# 35# recurve arrow? Please HELP...



## ChadMR82 (Sep 22, 2009)

What arrow do I need for a 35# recurve? The arrow will be about 30 inches with a 100-125 grain field point. The Easton charts put me at a 2114 or XX75 Gamegetter 500 which is a 2016 shaft. My buddy shoots this same arrow in a 50# recurve so I have a feeling the Easton chart is way off. I am thinking about a 1916. What do you guys think? I would prefer to stay with an aluminum arrow since this is a practice bow.


----------



## ChadMR82 (Sep 22, 2009)

Would like to stick with Easton XX75 Gamegetter II arrows since they are cheap and easy to find. These aluminum arrows come in spines of 300, 400 and 500. The 500 is the 2016 shaft. Any idea if the 300 or 400 is a 1916 shaft?


----------



## trapperDave (Mar 12, 2005)

300 and 400 are even stiffer. its the amount of deflection in the shaft with a 2lb wgt hung on it in the center with the shaft resting on two posts 28 inches apart ( or a 1.94lb wgt hung with 26 inches between posts for modern AMO) You want something in the 600 range

IIRC the 400 would be a 2117 shaft or 2018...


----------



## Viper1 (Aug 21, 2003)

Chad - 

30" 1816 for GG2 (if they still make them, else Blues, Jazz or Platinum Plus). If they show a little weak, 1914, but that a P+ or X7 only shaft.

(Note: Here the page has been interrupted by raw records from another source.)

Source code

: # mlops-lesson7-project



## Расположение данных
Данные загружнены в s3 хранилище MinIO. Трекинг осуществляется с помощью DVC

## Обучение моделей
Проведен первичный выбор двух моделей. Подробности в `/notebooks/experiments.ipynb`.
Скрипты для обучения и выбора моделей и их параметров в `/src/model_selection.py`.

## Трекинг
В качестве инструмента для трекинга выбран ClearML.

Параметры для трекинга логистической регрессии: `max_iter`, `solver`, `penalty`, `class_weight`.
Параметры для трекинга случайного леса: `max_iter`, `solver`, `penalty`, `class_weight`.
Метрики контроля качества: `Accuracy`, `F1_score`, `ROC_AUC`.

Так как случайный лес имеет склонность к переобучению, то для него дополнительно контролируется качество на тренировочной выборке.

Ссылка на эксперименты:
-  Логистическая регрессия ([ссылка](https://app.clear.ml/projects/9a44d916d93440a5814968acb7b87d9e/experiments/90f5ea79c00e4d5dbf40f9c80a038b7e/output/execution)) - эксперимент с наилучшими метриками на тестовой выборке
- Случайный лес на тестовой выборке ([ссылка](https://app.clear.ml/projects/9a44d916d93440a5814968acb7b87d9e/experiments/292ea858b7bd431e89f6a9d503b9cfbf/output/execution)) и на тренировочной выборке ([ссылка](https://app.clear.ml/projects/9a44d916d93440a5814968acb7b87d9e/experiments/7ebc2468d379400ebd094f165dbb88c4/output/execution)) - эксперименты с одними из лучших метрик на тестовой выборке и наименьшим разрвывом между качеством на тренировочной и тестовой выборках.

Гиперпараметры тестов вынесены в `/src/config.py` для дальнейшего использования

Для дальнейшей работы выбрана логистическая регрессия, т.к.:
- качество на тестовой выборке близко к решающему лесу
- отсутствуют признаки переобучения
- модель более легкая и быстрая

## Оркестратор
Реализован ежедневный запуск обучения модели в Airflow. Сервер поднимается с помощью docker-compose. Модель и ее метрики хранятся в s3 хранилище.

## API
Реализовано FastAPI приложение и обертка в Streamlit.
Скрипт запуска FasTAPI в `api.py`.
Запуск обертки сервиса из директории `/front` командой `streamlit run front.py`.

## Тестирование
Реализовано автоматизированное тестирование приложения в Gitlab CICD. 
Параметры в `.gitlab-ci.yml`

The Blues or Jazz are your cheapest bet. 

Viper1 out.


----------



## WindWalker (Jan 23, 2005)

The lower the number, the larger/stiffer the shaft.


----------



## ChadMR82 (Sep 22, 2009)

Viper-
I dont want to wrap up much money in these arrow since it is a practice bow so should I start with 1816 and risk them being a little too light or go right to a 1916 which I am sure will be plenty. The Easton charts really suck!!


----------



## ahunter55 (Aug 17, 2009)

1st number is outside Dia. & 2nd is wall thickness. 1918 is same outside as 1916 BUT wall is thicker making it stiffer. Bigger # inside, stiffer the shaft.
I used to tourny shoot with a 42# Bow & 1614s @ 29". For your 30" draw I'm guessing a 1916 will shoot just fine if you can find them-you may or may not have to do some rest/sight adjusting. long draws really weaken the stiffness (any arrow material).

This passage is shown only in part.